Gladys and Paul Szápáry will no longer occupy a third-floor apartment of the Gilded Age mansion.

Vanderbilt
The Breakers, 1893, Vanderbilt mansion, di Richard Morris Hunt (1827-1895), Newport, Rhode Island, United States of America. (DeAgostini/Getty Images)

The Breakers is a 70-room Gilded Age mansion built by Cornelius Vanderbilt II in 1893. Vanderbilt heirs have lived there for years, but soon, Paul Szápáry, 67, won’t be living there anymore. “The residential occupancy of the Vanderbilt family apartment on the third floor by Paul and Gladys Szápáry, the children of Countess Anthony Szápáry, has … been voluntarily discontinued,” said an announcement by the Preservation Society of Newport County, which owns and operates 11 historic properties according to Town & Country. The Szápárys have spent summers at the Newport “cottage” since birth, just like other Vanderbilt generations. The Preservation Society bought the Breakers from Countess Gladys Széchenyi’s heirs after she died in 1998. The house includes eight bedrooms and a living room with a view of the ocean. It was decorated by famed architect and designer Ogden Codman, Jr.
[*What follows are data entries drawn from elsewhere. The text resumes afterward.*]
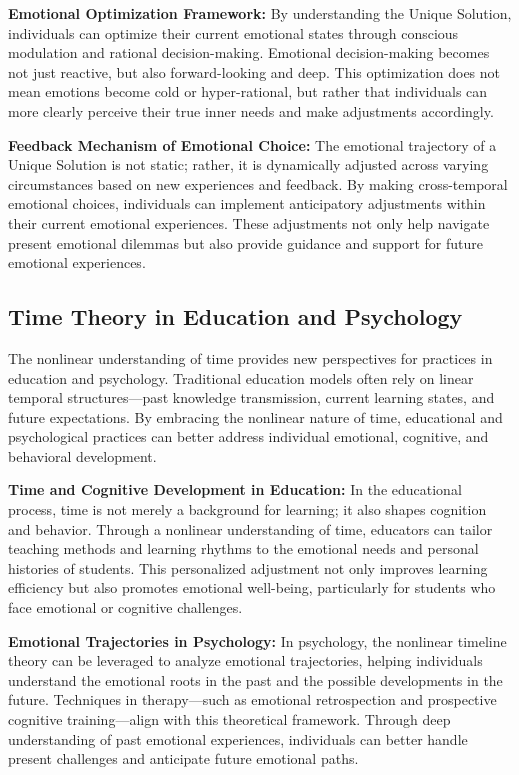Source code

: \documentclass[12pt]{article}
\begin{document}
\textbf{Emotional Optimization Framework:} By understanding the Unique Solution, individuals can optimize their current emotional states through conscious modulation and rational decision-making. Emotional decision-making becomes not just reactive, but also forward-looking and deep. This optimization does not mean emotions become cold or hyper-rational, but rather that individuals can more clearly perceive their true inner needs and make adjustments accordingly.

\textbf{Feedback Mechanism of Emotional Choice:} The emotional trajectory of a Unique Solution is not static; rather, it is dynamically adjusted across varying circumstances based on new experiences and feedback. By making cross-temporal emotional choices, individuals can implement anticipatory adjustments within their current emotional experiences. These adjustments not only help navigate present emotional dilemmas but also provide guidance and support for future emotional experiences.

\subsection{Time Theory in Education and Psychology}

The nonlinear understanding of time provides new perspectives for practices in education and psychology. Traditional education models often rely on linear temporal structures—past knowledge transmission, current learning states, and future expectations. By embracing the nonlinear nature of time, educational and psychological practices can better address individual emotional, cognitive, and behavioral development.

\textbf{Time and Cognitive Development in Education:} In the educational process, time is not merely a background for learning; it also shapes cognition and behavior. Through a nonlinear understanding of time, educators can tailor teaching methods and learning rhythms to the emotional needs and personal histories of students. This personalized adjustment not only improves learning efficiency but also promotes emotional well-being, particularly for students who face emotional or cognitive challenges.

\textbf{Emotional Trajectories in Psychology:} In psychology, the nonlinear timeline theory can be leveraged to analyze emotional trajectories, helping individuals understand the emotional roots in the past and the possible developments in the future. Techniques in therapy—such as emotional retrospection and prospective cognitive training—align with this theoretical framework. Through deep understanding of past emotional experiences, individuals can better handle present challenges and anticipate future emotional paths.
\end{document}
There was no formal lease involved, but the arrangement between Paul Szápáry and the Society allowed him and his family to live on the upper floor. But now, a year-long study by “a preservation architect and an engineer concluded that the ventilation, electrical, and plumbing systems, while completely safe for museum use, were dangerously outdated for residential use, putting the structure and collections at risk,” this week’s announcement said. However, Harlem-based historic preservationist Michael Henry Adams thinks there is another reason they are being evicted: the Szápárys opposition of the Breakers Welcome Center. Other family members, including Gloria Vanderbilt, opposed this as well. Adams agrees with the family and does not think that the welcome center should be on the grounds of the historic landmark.